**Task details:**
Only a number is expected in reply: the number of lines below that include the word "artpani".
----------------------------------------
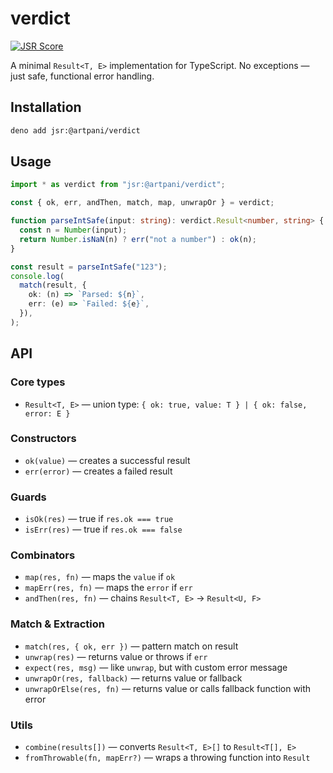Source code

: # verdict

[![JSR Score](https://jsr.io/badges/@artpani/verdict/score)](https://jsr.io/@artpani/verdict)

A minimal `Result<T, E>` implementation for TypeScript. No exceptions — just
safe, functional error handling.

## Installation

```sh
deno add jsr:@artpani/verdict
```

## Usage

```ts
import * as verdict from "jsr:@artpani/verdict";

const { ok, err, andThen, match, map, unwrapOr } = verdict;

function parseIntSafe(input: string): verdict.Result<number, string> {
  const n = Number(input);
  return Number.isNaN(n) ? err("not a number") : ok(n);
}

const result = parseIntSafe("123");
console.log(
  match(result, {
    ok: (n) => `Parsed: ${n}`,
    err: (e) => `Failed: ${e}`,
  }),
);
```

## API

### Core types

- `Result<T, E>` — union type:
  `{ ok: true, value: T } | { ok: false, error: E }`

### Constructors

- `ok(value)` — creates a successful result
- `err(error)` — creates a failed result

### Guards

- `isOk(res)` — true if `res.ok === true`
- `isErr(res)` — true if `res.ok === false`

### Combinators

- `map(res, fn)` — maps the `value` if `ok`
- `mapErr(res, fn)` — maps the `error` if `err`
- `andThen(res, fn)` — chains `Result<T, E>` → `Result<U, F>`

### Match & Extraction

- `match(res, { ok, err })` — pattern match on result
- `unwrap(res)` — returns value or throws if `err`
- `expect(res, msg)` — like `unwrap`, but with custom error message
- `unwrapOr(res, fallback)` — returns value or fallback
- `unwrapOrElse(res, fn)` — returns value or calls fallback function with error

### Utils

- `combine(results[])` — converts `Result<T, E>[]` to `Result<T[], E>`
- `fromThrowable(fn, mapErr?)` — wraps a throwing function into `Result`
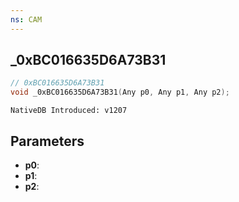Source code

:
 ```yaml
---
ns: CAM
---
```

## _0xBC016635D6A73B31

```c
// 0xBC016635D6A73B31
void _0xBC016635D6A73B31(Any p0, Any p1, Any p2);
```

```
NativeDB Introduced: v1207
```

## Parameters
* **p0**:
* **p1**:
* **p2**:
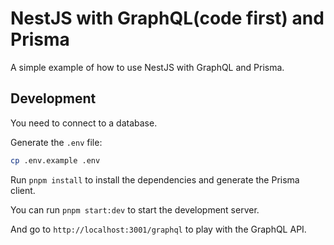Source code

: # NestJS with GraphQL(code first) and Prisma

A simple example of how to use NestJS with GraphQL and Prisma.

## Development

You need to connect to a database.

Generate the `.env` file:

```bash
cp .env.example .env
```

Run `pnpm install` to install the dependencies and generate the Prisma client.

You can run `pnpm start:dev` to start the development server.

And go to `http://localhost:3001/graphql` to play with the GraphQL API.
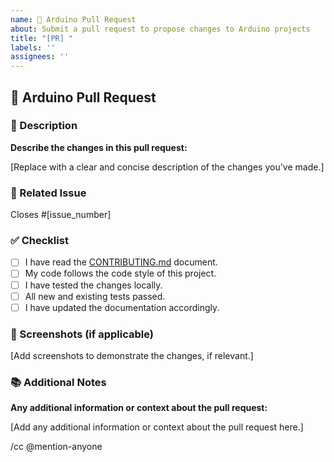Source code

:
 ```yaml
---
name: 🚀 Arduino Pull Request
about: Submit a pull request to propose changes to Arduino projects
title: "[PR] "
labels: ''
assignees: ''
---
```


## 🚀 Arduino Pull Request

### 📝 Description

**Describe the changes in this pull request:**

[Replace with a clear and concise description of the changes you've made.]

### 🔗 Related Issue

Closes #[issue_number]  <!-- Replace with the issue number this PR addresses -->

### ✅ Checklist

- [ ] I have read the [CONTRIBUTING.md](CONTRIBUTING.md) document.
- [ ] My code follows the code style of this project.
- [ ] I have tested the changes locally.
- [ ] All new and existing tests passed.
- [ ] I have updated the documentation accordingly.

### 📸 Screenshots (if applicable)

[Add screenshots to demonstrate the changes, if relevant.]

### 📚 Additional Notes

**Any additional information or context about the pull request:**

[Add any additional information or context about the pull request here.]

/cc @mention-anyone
----------------------------------------
**Output of the exercise:**
3